Here comes the season premiere for Game of Thrones (April 6 on HBO)! We’ve spent the past few months oscillating wildly between wanting all the spoilers and avoiding any mention of the series. But now our self-discipline has paid off and we are approaching season 4 with as clear a mind as an unsullied.
We have no idea what to expect, but that hasn’t stopped our imagination from running wild. Here are a few of our almost certain-to-be-untrue predictions for the new season.
Theon discovers that he actually prefers bottoming.
Podrick opens his own brothel called “House of Payne,” and all of Baelish’s girls defect to join him.

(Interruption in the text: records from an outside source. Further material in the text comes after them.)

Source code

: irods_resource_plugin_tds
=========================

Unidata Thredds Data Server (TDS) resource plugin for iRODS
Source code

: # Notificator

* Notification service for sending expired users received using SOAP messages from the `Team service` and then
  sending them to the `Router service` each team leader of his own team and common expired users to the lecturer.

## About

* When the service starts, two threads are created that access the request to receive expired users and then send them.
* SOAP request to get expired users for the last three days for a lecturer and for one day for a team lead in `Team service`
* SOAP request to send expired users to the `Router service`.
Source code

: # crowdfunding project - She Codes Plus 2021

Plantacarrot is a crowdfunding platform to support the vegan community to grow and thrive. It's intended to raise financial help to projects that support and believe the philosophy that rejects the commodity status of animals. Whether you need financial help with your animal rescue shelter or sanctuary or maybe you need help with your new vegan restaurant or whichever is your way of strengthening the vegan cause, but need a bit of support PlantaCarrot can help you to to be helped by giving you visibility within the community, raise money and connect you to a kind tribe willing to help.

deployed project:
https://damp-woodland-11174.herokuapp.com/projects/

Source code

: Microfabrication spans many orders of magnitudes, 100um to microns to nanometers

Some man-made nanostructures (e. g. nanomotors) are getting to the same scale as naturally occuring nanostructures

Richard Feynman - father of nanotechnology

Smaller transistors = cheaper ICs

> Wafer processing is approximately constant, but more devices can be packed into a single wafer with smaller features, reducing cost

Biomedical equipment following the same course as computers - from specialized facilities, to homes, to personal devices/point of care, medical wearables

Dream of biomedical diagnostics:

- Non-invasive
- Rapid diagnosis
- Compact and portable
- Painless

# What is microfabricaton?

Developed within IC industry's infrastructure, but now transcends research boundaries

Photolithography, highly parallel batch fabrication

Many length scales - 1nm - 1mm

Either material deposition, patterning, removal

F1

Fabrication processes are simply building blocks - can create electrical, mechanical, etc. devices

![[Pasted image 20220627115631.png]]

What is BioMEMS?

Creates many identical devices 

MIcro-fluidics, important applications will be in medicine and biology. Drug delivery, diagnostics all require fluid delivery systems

Renly’s ghost keeps appearing in bathhouses around King’s Landing, terrifying all of Flea Bottom. To maintain order, Loras must conduct an exxxorcism.
In an unexpected crossover with House of Cards, Kevin Spacey manages to get himself named the Hand of the King. Tywin isn’t sure what just happened.
Things get awkward when Jojen has a vision of Bran’s direwolf mounting Hodor. “Well I want no part of this. You’re on your own, kids,” says the three-eyed crow as he flaps away.
Gendry never puts on another shirt for the rest of his life.
Sam Tarly and Hot Pie open a little bakery together. Hilarious hijinks ensue, and at least once per episode someone yells “stop eating the profits!” Melisandre is their wacky neighbor. She’s always up to something, that kooky redhead!
Cersei feverishly attempts fortify the mud gate before having to share a bed with Loras.